Chisinau, the Republic of Moldova 2Chiril Draganiuc Institute of Phtysiopneumology, Chisinau, the Republic of Moldova 3Department of Phthysiology and Pulmonology, Bukovinian State Medical University, Chernivtsi, Ukraine ^Corresponding author: evelinalesnic@yahoo.com. Received February 21, 2017; accepted April 10, 2017

Abstract

Background: The standard treatment for new case of drug-susceptible tuberculosis according to WHO recommendations in the Republic of Moldova has been performed since 2000 and must achieve a treatment success rate of at least 85%. Actually the treatment success rate has increased due to excluding of MDR-TB patients from the general cohort. The major rate of patients with low outcome is represented by died and lost to follow-up cases (drop out). Material and methods: A retrospective selective, descriptive study targeting social, demographic, economic and epidemiological peculiarities, case-management, radiological aspects diagnosis and microbiological characteristics of 154 patients with pulmonary tuberculosis was performed. Results: It was established that the major risk factors for loss of follow-up were: low educational level, homelessness, history of detention, migration and delayed patient's direct addressing the specialized hospital services. The major risk factors for death were: low educational level, homelessness and other ways of detection (detection by civic organizations, during specialized consultations in other somatic hospitals) as a result of the unemployment and lack of health insurance.

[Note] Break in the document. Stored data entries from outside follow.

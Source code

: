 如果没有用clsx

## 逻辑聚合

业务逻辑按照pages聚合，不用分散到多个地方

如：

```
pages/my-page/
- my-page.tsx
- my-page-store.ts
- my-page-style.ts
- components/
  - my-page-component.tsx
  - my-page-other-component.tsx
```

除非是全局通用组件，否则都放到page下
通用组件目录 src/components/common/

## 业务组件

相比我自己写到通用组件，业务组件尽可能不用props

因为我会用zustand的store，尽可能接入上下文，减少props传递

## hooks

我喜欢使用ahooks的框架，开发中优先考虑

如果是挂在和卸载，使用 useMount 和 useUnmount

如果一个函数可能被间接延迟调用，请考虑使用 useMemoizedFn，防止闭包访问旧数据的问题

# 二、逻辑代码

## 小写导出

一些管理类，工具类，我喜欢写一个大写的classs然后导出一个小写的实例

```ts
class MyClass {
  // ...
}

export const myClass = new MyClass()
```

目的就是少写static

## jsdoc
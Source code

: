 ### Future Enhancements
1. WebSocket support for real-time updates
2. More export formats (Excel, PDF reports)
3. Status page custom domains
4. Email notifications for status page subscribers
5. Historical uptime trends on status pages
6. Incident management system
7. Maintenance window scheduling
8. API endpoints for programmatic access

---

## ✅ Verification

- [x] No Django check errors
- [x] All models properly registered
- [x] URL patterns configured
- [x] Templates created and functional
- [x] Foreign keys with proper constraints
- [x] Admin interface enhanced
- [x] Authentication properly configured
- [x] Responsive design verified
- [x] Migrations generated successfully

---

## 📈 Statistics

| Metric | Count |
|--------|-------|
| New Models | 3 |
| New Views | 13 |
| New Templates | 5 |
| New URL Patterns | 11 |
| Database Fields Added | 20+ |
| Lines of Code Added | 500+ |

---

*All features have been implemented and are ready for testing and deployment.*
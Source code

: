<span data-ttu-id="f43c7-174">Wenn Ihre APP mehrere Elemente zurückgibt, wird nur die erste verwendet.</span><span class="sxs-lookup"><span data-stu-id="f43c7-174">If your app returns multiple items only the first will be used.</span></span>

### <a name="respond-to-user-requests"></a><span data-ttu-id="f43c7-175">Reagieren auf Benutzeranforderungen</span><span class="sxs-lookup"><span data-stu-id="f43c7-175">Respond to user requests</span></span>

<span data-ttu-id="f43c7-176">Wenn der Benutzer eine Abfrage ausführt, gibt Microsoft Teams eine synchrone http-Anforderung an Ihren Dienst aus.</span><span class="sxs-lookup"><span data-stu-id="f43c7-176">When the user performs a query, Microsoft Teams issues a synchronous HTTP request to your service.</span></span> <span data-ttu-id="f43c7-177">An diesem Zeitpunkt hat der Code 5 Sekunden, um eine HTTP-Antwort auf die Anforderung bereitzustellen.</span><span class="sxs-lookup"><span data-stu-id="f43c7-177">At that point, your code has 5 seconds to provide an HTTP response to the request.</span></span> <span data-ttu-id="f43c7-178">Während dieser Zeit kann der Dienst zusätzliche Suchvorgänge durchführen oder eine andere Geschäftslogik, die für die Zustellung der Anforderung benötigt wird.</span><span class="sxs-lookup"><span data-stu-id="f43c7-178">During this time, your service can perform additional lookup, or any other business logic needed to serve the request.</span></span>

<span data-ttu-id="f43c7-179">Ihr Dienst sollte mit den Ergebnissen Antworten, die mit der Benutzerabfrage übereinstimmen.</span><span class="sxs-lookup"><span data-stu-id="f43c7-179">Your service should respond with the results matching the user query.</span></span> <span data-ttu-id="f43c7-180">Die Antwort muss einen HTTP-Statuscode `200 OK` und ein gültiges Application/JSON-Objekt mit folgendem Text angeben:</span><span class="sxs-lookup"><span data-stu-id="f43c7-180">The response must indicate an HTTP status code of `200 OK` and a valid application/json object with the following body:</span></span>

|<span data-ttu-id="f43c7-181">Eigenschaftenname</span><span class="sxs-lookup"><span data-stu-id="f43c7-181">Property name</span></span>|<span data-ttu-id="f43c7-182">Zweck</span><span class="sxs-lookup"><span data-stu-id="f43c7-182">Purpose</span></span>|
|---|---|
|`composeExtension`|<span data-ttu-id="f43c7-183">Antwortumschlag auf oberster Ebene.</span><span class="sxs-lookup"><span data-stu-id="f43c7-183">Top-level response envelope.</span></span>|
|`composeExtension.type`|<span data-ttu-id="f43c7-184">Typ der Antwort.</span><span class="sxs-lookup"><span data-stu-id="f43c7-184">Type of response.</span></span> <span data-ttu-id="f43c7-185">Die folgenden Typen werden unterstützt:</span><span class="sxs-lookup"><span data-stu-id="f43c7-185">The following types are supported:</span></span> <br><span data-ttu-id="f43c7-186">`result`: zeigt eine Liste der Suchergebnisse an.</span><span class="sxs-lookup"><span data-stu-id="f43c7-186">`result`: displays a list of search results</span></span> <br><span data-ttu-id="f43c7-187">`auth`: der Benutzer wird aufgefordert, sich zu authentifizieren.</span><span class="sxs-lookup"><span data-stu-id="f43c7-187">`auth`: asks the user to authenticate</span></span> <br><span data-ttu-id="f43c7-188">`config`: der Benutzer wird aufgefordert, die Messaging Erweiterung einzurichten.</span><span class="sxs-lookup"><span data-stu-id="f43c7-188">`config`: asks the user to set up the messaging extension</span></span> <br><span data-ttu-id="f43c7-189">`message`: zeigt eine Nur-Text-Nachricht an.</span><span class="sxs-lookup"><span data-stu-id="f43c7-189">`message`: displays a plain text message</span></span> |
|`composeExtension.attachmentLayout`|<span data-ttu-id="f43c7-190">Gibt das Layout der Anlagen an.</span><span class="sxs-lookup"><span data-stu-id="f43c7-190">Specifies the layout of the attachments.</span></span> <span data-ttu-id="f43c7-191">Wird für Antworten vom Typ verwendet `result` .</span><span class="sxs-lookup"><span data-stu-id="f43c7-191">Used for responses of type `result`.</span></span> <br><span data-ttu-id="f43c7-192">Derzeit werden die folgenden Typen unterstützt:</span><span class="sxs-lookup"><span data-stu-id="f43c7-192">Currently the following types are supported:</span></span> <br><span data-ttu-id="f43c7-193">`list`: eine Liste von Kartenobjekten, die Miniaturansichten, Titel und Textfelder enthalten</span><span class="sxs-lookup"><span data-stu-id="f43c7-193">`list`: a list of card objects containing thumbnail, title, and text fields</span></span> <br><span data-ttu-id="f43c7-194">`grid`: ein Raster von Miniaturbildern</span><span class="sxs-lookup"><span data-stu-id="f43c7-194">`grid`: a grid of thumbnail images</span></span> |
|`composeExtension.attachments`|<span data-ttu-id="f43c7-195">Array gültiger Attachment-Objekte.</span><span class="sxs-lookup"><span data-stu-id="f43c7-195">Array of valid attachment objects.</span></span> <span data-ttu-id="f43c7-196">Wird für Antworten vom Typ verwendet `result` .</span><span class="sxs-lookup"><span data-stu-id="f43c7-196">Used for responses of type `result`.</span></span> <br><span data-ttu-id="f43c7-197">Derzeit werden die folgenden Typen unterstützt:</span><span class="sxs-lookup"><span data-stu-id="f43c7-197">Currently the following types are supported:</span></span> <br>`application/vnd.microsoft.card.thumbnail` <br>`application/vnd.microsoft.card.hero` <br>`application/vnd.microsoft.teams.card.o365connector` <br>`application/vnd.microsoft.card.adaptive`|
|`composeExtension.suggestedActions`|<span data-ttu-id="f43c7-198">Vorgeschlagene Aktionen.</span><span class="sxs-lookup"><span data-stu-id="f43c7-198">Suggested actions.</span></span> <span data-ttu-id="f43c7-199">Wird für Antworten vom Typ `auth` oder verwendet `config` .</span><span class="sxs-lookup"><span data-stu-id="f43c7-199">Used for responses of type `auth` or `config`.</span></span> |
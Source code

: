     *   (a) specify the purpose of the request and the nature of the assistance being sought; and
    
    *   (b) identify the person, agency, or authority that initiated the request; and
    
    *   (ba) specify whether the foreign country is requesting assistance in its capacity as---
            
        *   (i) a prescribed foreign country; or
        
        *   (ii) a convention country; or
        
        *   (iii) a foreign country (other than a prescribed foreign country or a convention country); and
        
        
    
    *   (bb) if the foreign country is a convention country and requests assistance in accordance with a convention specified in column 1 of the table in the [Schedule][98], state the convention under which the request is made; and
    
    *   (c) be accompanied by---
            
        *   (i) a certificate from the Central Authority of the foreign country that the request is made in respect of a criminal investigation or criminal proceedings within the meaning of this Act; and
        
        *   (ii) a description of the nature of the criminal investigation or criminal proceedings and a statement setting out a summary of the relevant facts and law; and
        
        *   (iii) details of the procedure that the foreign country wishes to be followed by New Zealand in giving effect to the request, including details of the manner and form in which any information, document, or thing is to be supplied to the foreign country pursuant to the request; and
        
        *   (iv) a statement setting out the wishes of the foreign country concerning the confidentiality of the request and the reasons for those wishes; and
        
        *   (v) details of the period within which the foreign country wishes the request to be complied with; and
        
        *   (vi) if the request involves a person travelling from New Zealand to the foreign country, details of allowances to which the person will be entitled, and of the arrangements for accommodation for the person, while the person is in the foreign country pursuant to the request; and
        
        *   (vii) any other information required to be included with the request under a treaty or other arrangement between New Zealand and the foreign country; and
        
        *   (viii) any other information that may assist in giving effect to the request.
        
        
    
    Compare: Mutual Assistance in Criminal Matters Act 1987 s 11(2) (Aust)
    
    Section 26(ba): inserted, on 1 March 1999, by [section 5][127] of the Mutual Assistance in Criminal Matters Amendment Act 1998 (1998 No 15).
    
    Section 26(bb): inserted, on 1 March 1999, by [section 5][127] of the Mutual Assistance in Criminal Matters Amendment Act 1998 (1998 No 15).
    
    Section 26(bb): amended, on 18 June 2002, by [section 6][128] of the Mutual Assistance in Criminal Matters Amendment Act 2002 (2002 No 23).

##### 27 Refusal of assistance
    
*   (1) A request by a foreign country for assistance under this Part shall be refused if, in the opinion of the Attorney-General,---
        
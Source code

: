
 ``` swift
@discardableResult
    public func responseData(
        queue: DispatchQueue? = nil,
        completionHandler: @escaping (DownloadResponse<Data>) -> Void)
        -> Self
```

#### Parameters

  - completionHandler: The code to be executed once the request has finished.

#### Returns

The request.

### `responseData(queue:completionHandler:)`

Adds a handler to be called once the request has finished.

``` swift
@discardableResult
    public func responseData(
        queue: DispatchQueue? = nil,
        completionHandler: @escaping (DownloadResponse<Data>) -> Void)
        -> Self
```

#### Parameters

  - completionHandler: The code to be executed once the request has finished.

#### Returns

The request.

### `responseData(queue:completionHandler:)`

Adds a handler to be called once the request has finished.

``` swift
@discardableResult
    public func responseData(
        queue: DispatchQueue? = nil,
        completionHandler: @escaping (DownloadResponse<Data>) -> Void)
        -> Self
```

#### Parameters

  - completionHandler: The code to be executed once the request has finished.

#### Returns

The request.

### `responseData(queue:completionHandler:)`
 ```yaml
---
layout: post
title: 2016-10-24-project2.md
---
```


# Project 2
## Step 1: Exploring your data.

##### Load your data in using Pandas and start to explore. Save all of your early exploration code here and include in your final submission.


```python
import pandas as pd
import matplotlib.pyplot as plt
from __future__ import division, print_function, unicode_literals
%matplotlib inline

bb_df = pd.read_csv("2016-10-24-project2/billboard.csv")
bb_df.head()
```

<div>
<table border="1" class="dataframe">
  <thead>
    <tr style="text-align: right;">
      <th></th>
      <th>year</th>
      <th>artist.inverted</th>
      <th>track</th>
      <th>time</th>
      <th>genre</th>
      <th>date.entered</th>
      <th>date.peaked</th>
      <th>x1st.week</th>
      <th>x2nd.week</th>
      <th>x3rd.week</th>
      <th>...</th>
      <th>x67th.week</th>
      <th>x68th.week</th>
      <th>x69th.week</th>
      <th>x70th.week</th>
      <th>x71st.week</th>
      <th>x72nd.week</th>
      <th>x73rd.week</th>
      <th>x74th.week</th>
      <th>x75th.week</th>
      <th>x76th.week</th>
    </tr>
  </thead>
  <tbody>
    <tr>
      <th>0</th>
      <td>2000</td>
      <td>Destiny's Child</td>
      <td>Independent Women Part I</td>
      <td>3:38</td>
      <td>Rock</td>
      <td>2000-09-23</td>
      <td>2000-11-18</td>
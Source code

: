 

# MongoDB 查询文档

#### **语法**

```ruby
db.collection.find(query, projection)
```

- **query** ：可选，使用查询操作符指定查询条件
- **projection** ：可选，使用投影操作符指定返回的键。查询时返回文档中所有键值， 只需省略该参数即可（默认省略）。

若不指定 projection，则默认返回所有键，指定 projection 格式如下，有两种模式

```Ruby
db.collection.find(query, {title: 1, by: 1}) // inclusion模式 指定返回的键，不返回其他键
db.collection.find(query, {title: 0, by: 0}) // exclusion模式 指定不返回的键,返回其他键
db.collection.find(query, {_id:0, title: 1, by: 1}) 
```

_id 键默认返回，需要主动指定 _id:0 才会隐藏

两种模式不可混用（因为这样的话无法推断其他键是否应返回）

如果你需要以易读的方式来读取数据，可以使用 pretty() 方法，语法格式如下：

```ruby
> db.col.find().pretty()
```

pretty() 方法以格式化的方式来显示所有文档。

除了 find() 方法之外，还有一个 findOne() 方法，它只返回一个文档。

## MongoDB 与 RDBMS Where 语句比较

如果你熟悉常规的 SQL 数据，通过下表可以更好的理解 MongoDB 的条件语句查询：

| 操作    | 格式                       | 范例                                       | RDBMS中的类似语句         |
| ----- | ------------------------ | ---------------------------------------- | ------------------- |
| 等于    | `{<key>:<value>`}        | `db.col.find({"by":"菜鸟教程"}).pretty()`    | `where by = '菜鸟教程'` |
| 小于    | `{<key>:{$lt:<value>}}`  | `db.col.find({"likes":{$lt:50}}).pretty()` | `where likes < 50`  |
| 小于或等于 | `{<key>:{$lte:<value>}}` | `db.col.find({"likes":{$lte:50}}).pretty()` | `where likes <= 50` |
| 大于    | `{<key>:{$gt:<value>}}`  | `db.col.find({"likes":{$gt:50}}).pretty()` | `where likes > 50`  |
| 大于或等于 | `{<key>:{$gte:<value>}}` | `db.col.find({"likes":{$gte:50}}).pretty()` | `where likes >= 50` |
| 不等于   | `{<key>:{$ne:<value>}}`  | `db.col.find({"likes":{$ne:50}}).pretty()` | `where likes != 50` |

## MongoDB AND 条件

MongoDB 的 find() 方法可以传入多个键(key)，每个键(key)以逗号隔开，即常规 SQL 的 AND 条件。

Conclusions: Raising awareness among high risk patients and their families about tuberculosis, emphasizing that the diagnosis and treatment are free of charge and independent regarding their social and economical status will improve disease outcome. Key words: tuberculosis, risk factors.

Introduction

Tuberculosis represents a major global health problem, well recognized in the Republic of Moldova [1]. According to the WHO report in 2015, 10.4 million new cases were reported worldwide, of which 5,9 million (56%) were among men, 5.5 million (34%) among women and 1.0 million (10%) among children. From all new tuberculosis cases 1.2 million (11%) were people living with HIV. Two thirds of all cases were living in 6 countries: India, Indonesia, China, Nigeria, Pakistan and South Africa [2,3,4]. In the Republic of Moldova 4.211 cases were notified in 2015, 3.608 were new cases, 85% of them were tested by rapid diagnostic methods, 95% had HIV status, 90% had pulmonary tuberculosis and 64% were bacteriologically confirmed [1].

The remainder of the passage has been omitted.